2 transgender teens sue Arizona's Medicaid program for refusal to cover chest surgery

Two transgender teens in Arizona are challenging the state’s Medicaid ban on surgical treatment for gender dysphoria.

The two plaintiffs, named in court documents as 15-year-old D.H. and 17-year-old John Doe, are both teens enrolled in Arizona’s Medicaid program, known as the Arizona Health Care Cost Containment System.

They are seeking male chest reconstruction surgery as a treatment for their gender dysphoria — defined in the lawsuit as “the distress that can result from the incongruence between a person’s gender identity and their assigned sex at birth” — but the state’s Medicaid will not cover it.

The lawsuit, filed Thursday in the U.S. District Court of Arizona, alleges that the state ban violates the Medicaid Act, the Affordable Care Act and the Equal Protection Clause of the U.S. Constitution.

“Categorically excluding surgical treatment for gender dysphoria impermissibly discriminates against transgender people,” Asaf Orr, senior staff attorney with the National Center for Lesbian Rights, said in a statement.

Orr, one of the attorneys representing the plaintiffs and NCLR’s director of the transgender youth project, said that “there is no legitimate justification” for the state’s refusal to provide this critical care to transgender people through Medicaid.

“Excluding that care creates unnecessary barriers that prevent transgender young people from thriving in every aspect of their lives and can cause lifelong harms,” he added.

“Every day I must wear a very constrictive chest binder to flatten my chest just to function,” one of the teens, D.H., said in a statement, an experience that can become painful after a while.

“The binder is so tight that I cannot breathe fully, making it impossible to be physically active and do the things I love, like dance and theater. That has taken a serious toll on my mental health and I have struggled with severe depression and anxiety as a result of being denied needed care,” he said.

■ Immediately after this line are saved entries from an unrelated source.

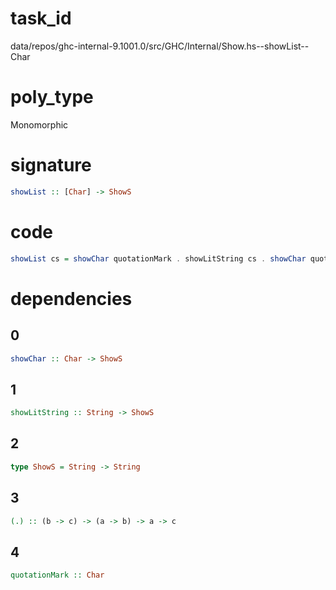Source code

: 
# task_id
data/repos/ghc-internal-9.1001.0/src/GHC/Internal/Show.hs--showList--Char

# poly_type
Monomorphic

# signature
```haskell
showList :: [Char] -> ShowS
```   

# code
```haskell
showList cs = showChar quotationMark . showLitString cs . showChar quotationMark
```

# dependencies
## 0
```haskell
showChar :: Char -> ShowS
```
## 1
```haskell
showLitString :: String -> ShowS
```
## 2
```haskell
type ShowS = String -> String
```
## 3
```haskell
(.) :: (b -> c) -> (a -> b) -> a -> c
```
## 4
```haskell
quotationMark :: Char
```
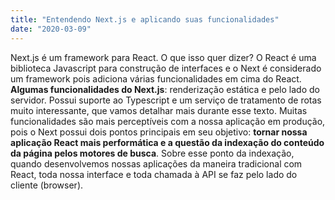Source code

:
 ```yaml
--- 
title: "Entendendo Next.js e aplicando suas funcionalidades" 
date: "2020-03-09" 
--- 
```


Next.js é um framework para React. O que isso quer dizer? O React é uma biblioteca Javascript para construção de interfaces e o Next é considerado um framework pois adiciona várias funcionalidades em cima do React. **Algumas funcionalidades do Next.js**: renderização estática e pelo lado do servidor. Possui suporte ao Typescript e um serviço de tratamento de rotas muito interessante, que vamos detalhar mais durante esse texto. Muitas funcionalidades são mais perceptíveis com a nossa aplicação em produção, pois o Next possui dois pontos principais em seu objetivo: **tornar nossa aplicação React mais performática e a questão da indexação do conteúdo da página pelos motores de busca**. Sobre esse ponto da indexação, quando desenvolvemos nossas aplicações da maneira tradicional com React, toda nossa interface e toda chamada à API se faz pelo lado do cliente (browser). 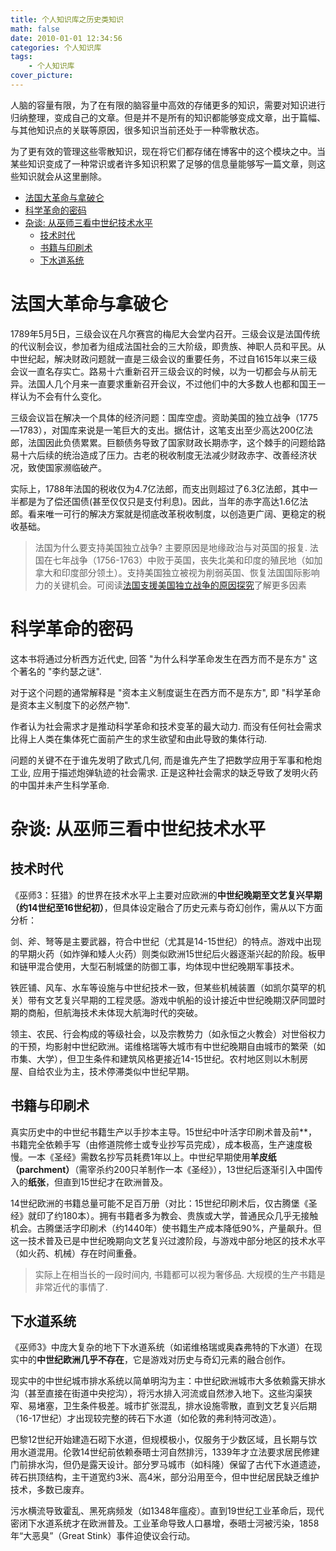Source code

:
 ```yaml
---
title: 个人知识库之历史类知识
math: false
date: 2010-01-01 12:34:56
categories: 个人知识库
tags:
    - 个人知识库
cover_picture:
---
```


人脑的容量有限，为了在有限的脑容量中高效的存储更多的知识，需要对知识进行归纳整理，变成自己的文章。但是并不是所有的知识都能够变成文章，出于篇幅、与其他知识点的关联等原因，很多知识当前还处于一种零散状态。

为了更有效的管理这些零散知识，现在将它们都存储在博客中的这个模块之中。当某些知识变成了一种常识或者许多知识积累了足够的信息量能够写一篇文章，则这些知识就会从这里删除。

- [法国大革命与拿破仑](#法国大革命与拿破仑)
- [科学革命的密码](#科学革命的密码)
- [杂谈: 从巫师三看中世纪技术水平](#杂谈-从巫师三看中世纪技术水平)
  - [技术时代](#技术时代)
  - [书籍与印刷术](#书籍与印刷术)
  - [下水道系统](#下水道系统)





法国大革命与拿破仑
===================


1789年5月5日，三级会议在凡尔赛宫的梅尼大会堂内召开。三级会议是法国传统的代议制会议，参加者为组成法国社会的三大阶级，即贵族、神职人员和平民。从中世纪起，解决财政问题就一直是三级会议的重要任务，不过自1615年以来三级会议一直名存实亡。路易十六重新召开三级会议的时候，以为一切都会与从前无异。法国人几个月来一直要求重新召开会议，不过他们中的大多数人也都和国王一样认为不会有什么变化。

三级会议旨在解决一个具体的经济问题：国库空虚。资助美国的独立战争（1775—1783），对国库来说是一笔巨大的支出。据估计，这笔支出至少高达200亿法郎，法国因此负债累累。巨额债务导致了国家财政长期赤字，这个棘手的问题给路易十六后续的统治造成了压力。古老的税收制度无法减少财政赤字、改善经济状况，致使国家濒临破产。

实际上，1788年法国的税收仅为4.7亿法郎，而支出则超过了6.3亿法郎，其中一半都是为了偿还国债(甚至仅仅只是支付利息)。因此，当年的赤字高达1.6亿法郎。看来唯一可行的解决方案就是彻底改革税收制度，以创造更广阔、更稳定的税收基础。

> 法国为什么要支持美国独立战争? 主要原因是地缘政治与对英国的报复. 法国在七年战争（1756-1763）中败于英国，丧失北美和印度的殖民地（如加拿大和印度部分领土）。支持美国独立被视为削弱英国、恢复法国国际影响力的关键机会。可阅读[法国支援美国独立战争的原因探究](https://mp.weixin.qq.com/s?__biz=Mzk0NzI3MzYxMA==&mid=2247485068&idx=1&sn=90e7df81d7d146d9a5690fc66e2c78dc&chksm=c2dd67ff00f3041259813b266244b26c81fc772dc596d39d9588314ab06f77a4911bf059501f#rd)了解更多因素



科学革命的密码
=====================

这本书将通过分析西方近代史, 回答 "为什么科学革命发生在西方而不是东方" 这个著名的 "李约瑟之谜".

对于这个问题的通常解释是 "资本主义制度诞生在西方而不是东方", 即 "科学革命是资本主义制度下的必然产物".

作者认为社会需求才是推动科学革命和技术变革的最大动力. 而没有任何社会需求比得上人类在集体死亡面前产生的求生欲望和由此导致的集体行动.

问题的关键不在于谁先发明了欧式几何, 而是谁先产生了把数学应用于军事和枪炮工业, 应用于描述炮弹轨迹的社会需求. 正是这种社会需求的缺乏导致了发明火药的中国并未产生科学革命.




杂谈: 从巫师三看中世纪技术水平
==============================


技术时代
-----------

《巫师3：狂猎》的世界在技术水平上主要对应欧洲的**中世纪晚期至文艺复兴早期（约14世纪至16世纪初）**，但具体设定融合了历史元素与奇幻创作，需从以下方面分析：

剑、斧、弩等是主要武器，符合中世纪（尤其是14-15世纪）的特点。游戏中出现的早期火药（如炸弹和矮人火药）则类似欧洲15世纪后火器逐渐兴起的阶段。板甲和链甲混合使用，大型石制城堡的防御工事，均体现中世纪晚期军事技术。

铁匠铺、风车、水车等设施与中世纪技术一致，但某些机械装置（如凯尔莫罕的机关）带有文艺复兴早期的工程灵感。游戏中帆船的设计接近中世纪晚期汉萨同盟时期的商船，但航海技术未体现大航海时代的突破。

领主、农民、行会构成的等级社会，以及宗教势力（如永恒之火教会）对世俗权力的干预，均影射中世纪欧洲。诺维格瑞等大城市有中世纪晚期自由城市的繁荣（如市集、大学），但卫生条件和建筑风格更接近14-15世纪。农村地区则以木制房屋、自给农业为主，技术停滞类似中世纪早期。


书籍与印刷术
------------

真实历史中的中世纪书籍生产以手抄本主导。15世纪中叶活字印刷术普及前**，书籍完全依赖手写（由修道院修士或专业抄写员完成），成本极高，生产速度极慢。一本《圣经》需数名抄写员耗费1年以上。中世纪早期使用**羊皮纸（parchment）**（需宰杀约200只羊制作一本《圣经》），13世纪后逐渐引入中国传入的**纸张**，但直到15世纪才在欧洲普及。


14世纪欧洲的书籍总量可能不足百万册（对比：15世纪印刷术后，仅古腾堡《圣经》就印了约180本）。拥有书籍者多为教会、贵族或大学，普通民众几乎无接触机会。古腾堡活字印刷术（约1440年）使书籍生产成本降低90%，产量飙升。但这一技术普及已是中世纪晚期向文艺复兴过渡阶段，与游戏中部分地区的技术水平（如火药、机械）存在时间重叠。

> 实际上在相当长的一段时间内, 书籍都可以视为奢侈品. 大规模的生产书籍是非常近代的事情了.


下水道系统
----------------

《巫师3》中庞大复杂的地下下水道系统（如诺维格瑞或奥森弗特的下水道）在现实中的**中世纪欧洲几乎不存在**，它是游戏对历史与奇幻元素的融合创作。


现实中的中世纪城市排水系统以简单明沟为主：中世纪欧洲城市大多依赖露天排水沟（甚至直接在街道中央挖沟），将污水排入河流或自然渗入地下。这些沟渠狭窄、易堵塞，卫生条件极差。城市扩张混乱，排水设施零散，直到文艺复兴后期（16-17世纪）才出现较完整的砖石下水道（如伦敦的弗利特河改造）。

巴黎12世纪开始建造石砌下水道，但规模极小，仅服务于少数区域，且长期与饮用水道混用。伦敦14世纪前依赖泰晤士河自然排污，1339年才立法要求居民修建门前排水沟，但仍是露天设计。部分罗马城市（如科隆）保留了古代下水道遗迹，砖石拱顶结构，主干道宽约3米、高4米，部分沿用至今，但中世纪居民缺乏维护技术，多数已废弃。

污水横流导致霍乱、黑死病频发（如1348年瘟疫）。直到19世纪工业革命后，现代密闭下水道系统才在欧洲普及。工业革命导致人口暴增，泰晤士河被污染，1858年“大恶臭”（Great Stink）事件迫使议会行动。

According to the lawsuit, “Gender dysphoria is a serious medical condition that, if left untreated, can cause anxiety, depression, and even self-harm or suicidal ideation.”

Abbi Coursolle, a senior attorney with the National Health Law Program, said, “Male chest reconstruction surgery is essential to the health and well-being of transgender young people and federal law requires Arizona to cover it.”

Coursolle, who is also representing the plaintiffs, added that, “By accepting federal funds for Medicaid, Arizona agreed to cover medically necessary health care for young people, but it has failed to keep that promise for transgender young people.”

The suit is seeking class-action status on behalf of all transgender men and boys enrolled in the Medicaid program for people under 21.